God is and will always be. God will never leave Himself without a witness. Though His anger is pure and justified, He is loving and full of grace.

In the exodus, with all the trials, a remnant was left that entered the promise.

In Elijah's time 7000 refused Baal. (1 Kings 9:18)

Isaiah 1:9, a small remnant was left instead of total destruction like Sodom and Gomorrah. Romans 9:29

Think of these Bible personalities, Daniel, Shadrach, Abednigo. How about Esther and Mordecai. John the Baptist...

During the church age, the believing Jews composed God's witnesses.

When the church goes home, still God will have His name declared. Revelation 7:3-8

Psalms express the joy and the sorrows that the tribulation saints will sing.

God is and will always be.

July 20 2021 1 response Vote Up Share Report

My picture Jack Gutknecht ABC/DTS graduate, guitar music ministry Baptist church
God's attitude to sin is that He knows all sin, grieves over sin, and hates sin. Sin provokes God's anger, but GOD IS ALSO MERCIFUL AND GRACIOUS (Exodus 34:6-7 See also Nehemiah 9:17,31; Psalm 78:38; Psalm 103:8-14; Lamentations 3:22-23; MICAH 7:18-19; Romans 11:32).

God's patience with sinners

2 Peter 3:9 See also Romans 2:4; Romans 9:22; 1 Timothy 1:16

His forgiveness is brought out in such passages as 
Micah 7:18-19; 1 Timothy 1:15-16; 1 John 1:9 

Propitiation is the satisfaction of the righteous demands of God in relation to human sin and its punishment through the sacrificial death of Jesus Christ upon the cross, by which the penalty of sin is cancelled and the anger of God averted. [The NIV is distinctive at this point, in that it generally translates this term by “atonement” and related words.].

The need for propitiation: God's anger against sin
Psalm 7:11; Romans 2:5 

The provision of propitiation: Jesus Christ the atoning sacrifice--
The promise in the OT

Isaiah 53:5-6 See also Isaiah 53:10-12

The fulfilment in the NT

Romans 3:21-26 

The motivation for propitiation: God's love

1 John 4:10 See also Psalm 103:8-12; Micah 7:18-19; Romans 5:6-8; 2 Corinthians 5:19

Assurance of forgiveness

Assurance is the God-given security that believers have in the blessings of divine grace. Believers are assured of the unfailing love of God and of their relationship with him as Father, the salvation and eternal life which he offers, and the sure hope of one day sharing his glory.
1 John 1:9 See also Micah 7:18-19 DBT

NET Bible	
You will once again have mercy on us; you will conquer our evil deeds; you will hurl our sins into the depths of the sea.

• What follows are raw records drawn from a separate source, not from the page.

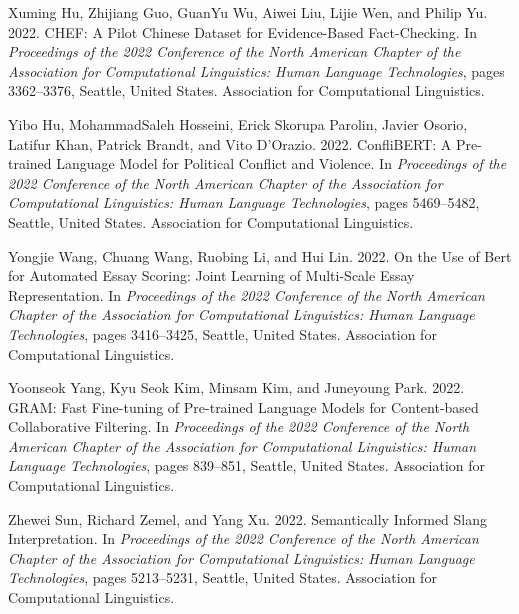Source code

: \documentclass[11pt]{article}
\begin{document}
\begin{thebibliography}{50}
\bibitem{}
Xuming Hu, Zhijiang Guo, GuanYu Wu, Aiwei Liu, Lijie Wen, and Philip Yu. 2022. CHEF: A Pilot Chinese Dataset for Evidence-Based Fact-Checking. In \emph{Proceedings of the 2022 Conference of the North American Chapter of the Association for Computational Linguistics: Human Language Technologies}, pages 3362–3376, Seattle, United States. Association for Computational Linguistics.

\bibitem{}
Yibo Hu, MohammadSaleh Hosseini, Erick Skorupa Parolin, Javier Osorio, Latifur Khan, Patrick Brandt, and Vito D’Orazio. 2022. ConfliBERT: A Pre-trained Language Model for Political Conflict and Violence. In \emph{Proceedings of the 2022 Conference of the North American Chapter of the Association for Computational Linguistics: Human Language Technologies}, pages 5469–5482, Seattle, United States. Association for Computational Linguistics.

\bibitem{}
Yongjie Wang, Chuang Wang, Ruobing Li, and Hui Lin. 2022. On the Use of Bert for Automated Essay Scoring: Joint Learning of Multi-Scale Essay Representation. In \emph{Proceedings of the 2022 Conference of the North American Chapter of the Association for Computational Linguistics: Human Language Technologies}, pages 3416–3425, Seattle, United States. Association for Computational Linguistics.

\bibitem{}
Yoonseok Yang, Kyu Seok Kim, Minsam Kim, and Juneyoung Park. 2022. GRAM: Fast Fine-tuning of Pre-trained Language Models for Content-based Collaborative Filtering. In \emph{Proceedings of the 2022 Conference of the North American Chapter of the Association for Computational Linguistics: Human Language Technologies}, pages 839–851, Seattle, United States. Association for Computational Linguistics.

\bibitem{}
Zhewei Sun, Richard Zemel, and Yang Xu. 2022. Semantically Informed Slang Interpretation. In \emph{Proceedings of the 2022 Conference of the North American Chapter of the Association for Computational Linguistics: Human Language Technologies}, pages 5213–5231, Seattle, United States. Association for Computational Linguistics.






\end{thebibliography}
\end{document}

The sea is a metaphor used to show that the Lord disposes of Israel’s sins by throwing them into the waters of the sea (here symbolic of chaos). The late Dr. Warren Wiersbe says that the "Sea" symbolizes "Forgiveness" here in Micah 7:19, and that "Hurl" symbolizes "Salvation/Forgiven." (in his book, Index of Biblical Images: Similes, Metaphors, and Symbols in Scripture.).

The Sea
Although space exploration has received much publicity, there is another world, equally intriguing, the exploration of which has not received so much attention. Although much closer to us, the world of the sea still contains many mysteries. One remarkable conquest took place early Saturday morning, January 23, 1960. History was made that day as a two-man crew descended to the deepest known point on the Earth’s surface. The Challenger Deep, 35,800 feet below the surface, had been conquered. Were the highest mountain to be dropped into this trench it would still be covered by over one mile of water. -T.P.F.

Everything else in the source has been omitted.